During her exchange with Barr, Jayapal mentioned a recent phone conversation between Trump and several U.S. governors in which he told them to “dominate” racial justice demonstrators, describing them as “terrorists.”
Because the Trump administration had sent federal agents to Portland, purportedly to protect government buildings there, Jayapal questioned why the administration didn’t take the same action against conservative protesters who opposed precautionary stay-at-home orders from governors to prevent the spread of coronavirus.
In Michigan, for example, protesters, many armed with guns, stormed the capitol building, with some calling for Whitmer to be harmed physically due to her orders.
Jayapal asked Barr if he was aware that those individuals had threatened Whitmer’s life or that they had engaged in other violent rhetoric.
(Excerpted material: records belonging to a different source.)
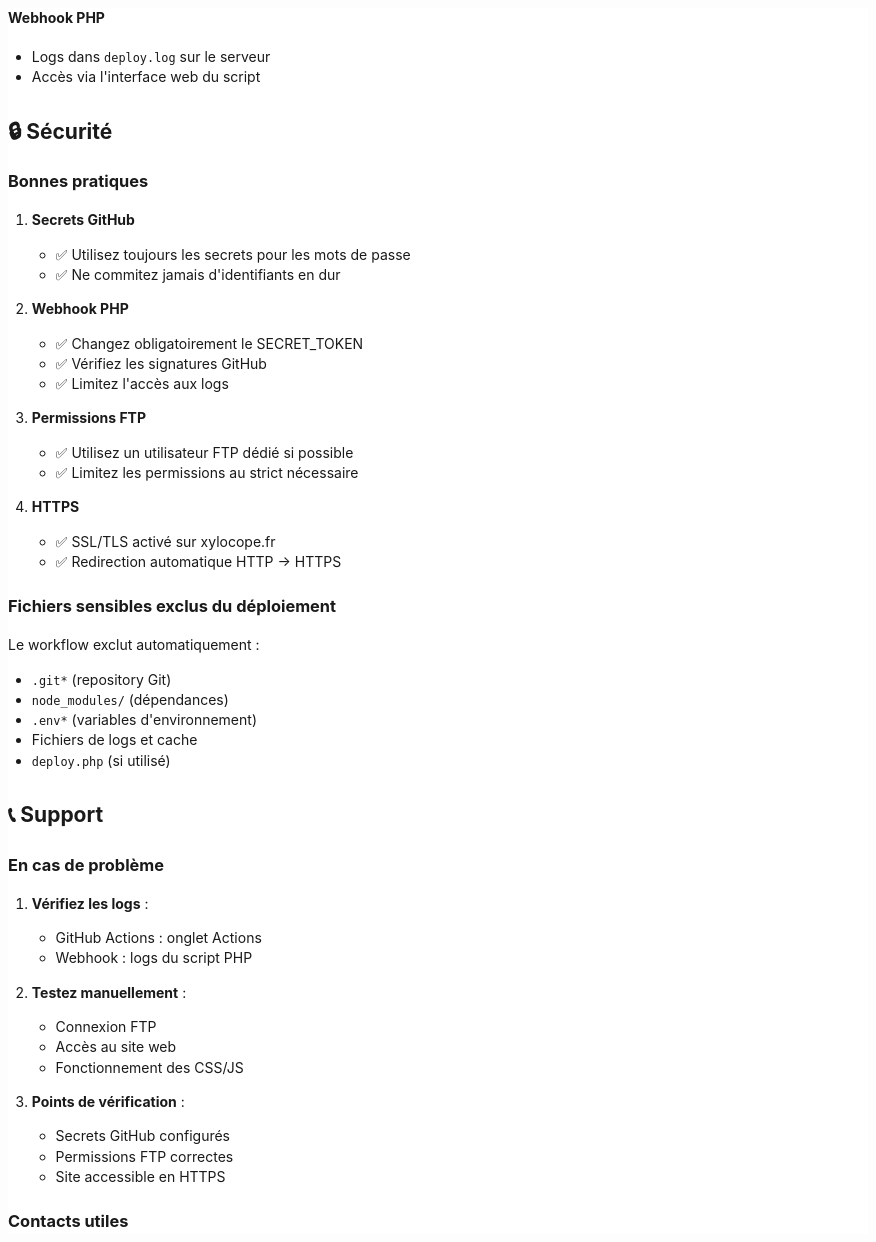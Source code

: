 #### Webhook PHP
- Logs dans `deploy.log` sur le serveur
- Accès via l'interface web du script

## 🔒 Sécurité

### Bonnes pratiques

1. **Secrets GitHub**
   - ✅ Utilisez toujours les secrets pour les mots de passe
   - ✅ Ne commitez jamais d'identifiants en dur

2. **Webhook PHP**
   - ✅ Changez obligatoirement le SECRET_TOKEN
   - ✅ Vérifiez les signatures GitHub
   - ✅ Limitez l'accès aux logs

3. **Permissions FTP**
   - ✅ Utilisez un utilisateur FTP dédié si possible
   - ✅ Limitez les permissions au strict nécessaire

4. **HTTPS**
   - ✅ SSL/TLS activé sur xylocope.fr
   - ✅ Redirection automatique HTTP → HTTPS

### Fichiers sensibles exclus du déploiement

Le workflow exclut automatiquement :
- `.git*` (repository Git)
- `node_modules/` (dépendances)
- `.env*` (variables d'environnement)
- Fichiers de logs et cache
- `deploy.php` (si utilisé)

## 📞 Support

### En cas de problème

1. **Vérifiez les logs** :
   - GitHub Actions : onglet Actions
   - Webhook : logs du script PHP

2. **Testez manuellement** :
   - Connexion FTP
   - Accès au site web
   - Fonctionnement des CSS/JS

3. **Points de vérification** :
   - Secrets GitHub configurés
   - Permissions FTP correctes
   - Site accessible en HTTPS

### Contacts utiles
Barr, to her surprise, said he was not.
“Major protests in Michigan, you’re the attorney general, and you didn’t know the protesters called for the governor to be lynched, shot and beheaded?” she questioned.
“Well, there are a lot of protests around the United States,” Barr began, but Jayapal stopped him there to give her assessment of what the attorney general had just revealed to her and the world.
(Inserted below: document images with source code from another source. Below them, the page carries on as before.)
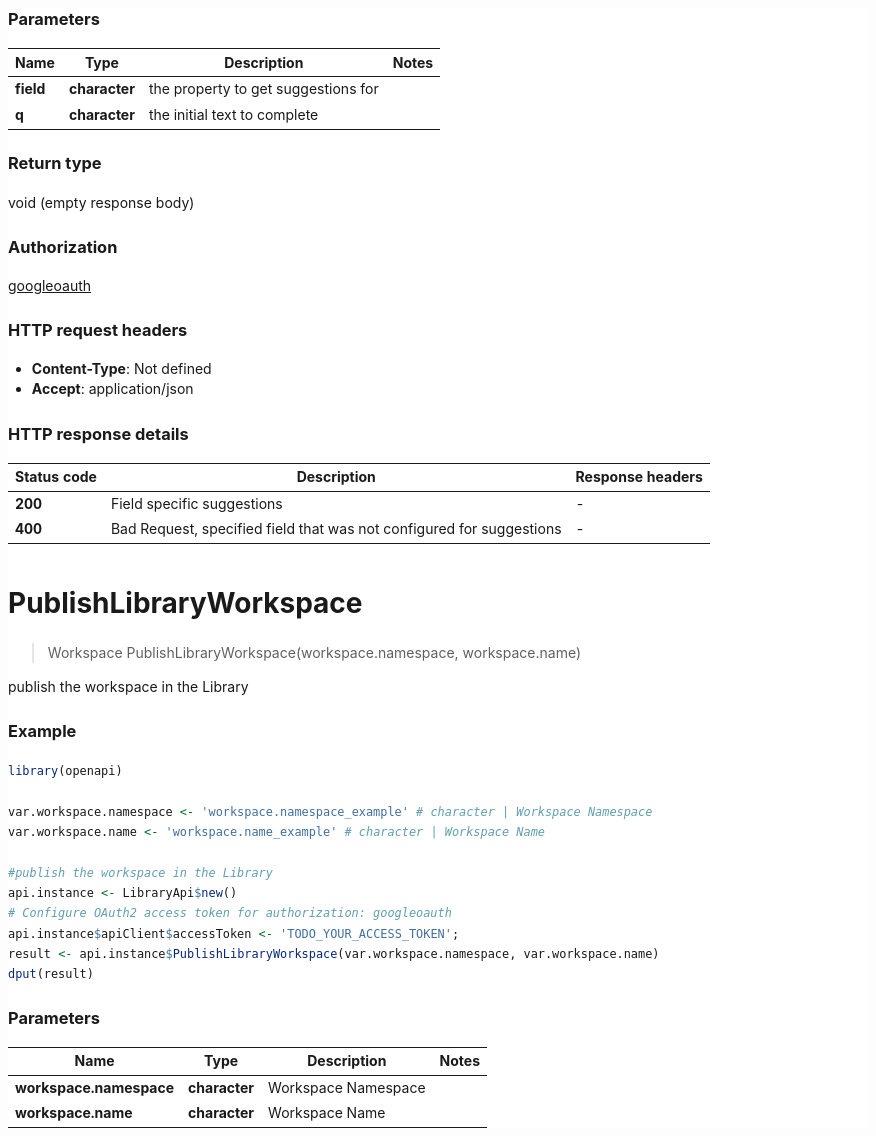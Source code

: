 ### Parameters

Name | Type | Description  | Notes
------------- | ------------- | ------------- | -------------
 **field** | **character**| the property to get suggestions for | 
 **q** | **character**| the initial text to complete | 

### Return type

void (empty response body)

### Authorization

[googleoauth](../README.md#googleoauth)

### HTTP request headers

 - **Content-Type**: Not defined
 - **Accept**: application/json

### HTTP response details
| Status code | Description | Response headers |
|-------------|-------------|------------------|
| **200** | Field specific suggestions |  -  |
| **400** | Bad Request, specified field that was not configured for suggestions |  -  |

# **PublishLibraryWorkspace**
> Workspace PublishLibraryWorkspace(workspace.namespace, workspace.name)

publish the workspace in the Library 

### Example
```R
library(openapi)

var.workspace.namespace <- 'workspace.namespace_example' # character | Workspace Namespace
var.workspace.name <- 'workspace.name_example' # character | Workspace Name

#publish the workspace in the Library 
api.instance <- LibraryApi$new()
# Configure OAuth2 access token for authorization: googleoauth
api.instance$apiClient$accessToken <- 'TODO_YOUR_ACCESS_TOKEN';
result <- api.instance$PublishLibraryWorkspace(var.workspace.namespace, var.workspace.name)
dput(result)
```

### Parameters

Name | Type | Description  | Notes
------------- | ------------- | ------------- | -------------
 **workspace.namespace** | **character**| Workspace Namespace | 
 **workspace.name** | **character**| Workspace Name |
“You are aware of certain kinds of protesters, but in Michigan, when protesters carried guns, Confederate flags, and swastikas, and call for the governor of Michigan to be beheaded and shot and lynched, somehow, you’re not aware of that,” she noted.
.@RepJayapal: "You are aware of certain kinds of protesters, but in Michigan when protesters carried guns & Confederate flags & called for the governor of Michigan to be shot and lynched, somehow you are not aware of that … there is a discrepancy." pic.twitter.com/qAr8HGhr1F
— Aaron Rupar (@atrupar) July 28, 2020
Jayapal added that the contrast between Barr’s inaction in Michigan and the administration’s crackdown in Portland lays bare the priorities and loyalties of the White House.
“When white men with swastikas storm a government building with guns, there is no need for the president to ‘activate’ you, because they’re getting the president’s personal agenda done,” she said. “But when Black people and people of color protest police brutality, systemic racism, and the president’s very own lack of response to those critical issues, then you forcibly remove them with armed federal officers [and] pepper bombs because they are considered terrorists by the president.”
Jayapal elaborated on the point she was making to Barr. “You take an aggressive approach to Black Lives Matter protests, but not to right-wing extremists threatening to lynch a governor if it’s for … the president’s benefit,” she said.
For his own part, Barr earlier in the day explained that he disagreed with the premise that there is a systemic problem in policing when it comes to race. “I don’t agree there’s systemic racism in the police department, generally in this country,” he said.
Later in the day, Rep. Sheila Jackson Lee (D-Texas) offered a scathing critique of Barr’s opening statement, saying he had shown once more that he has “no concern for Black lives” by delivering an opening statement devoid of “sympathy and understanding that Black lives matter.”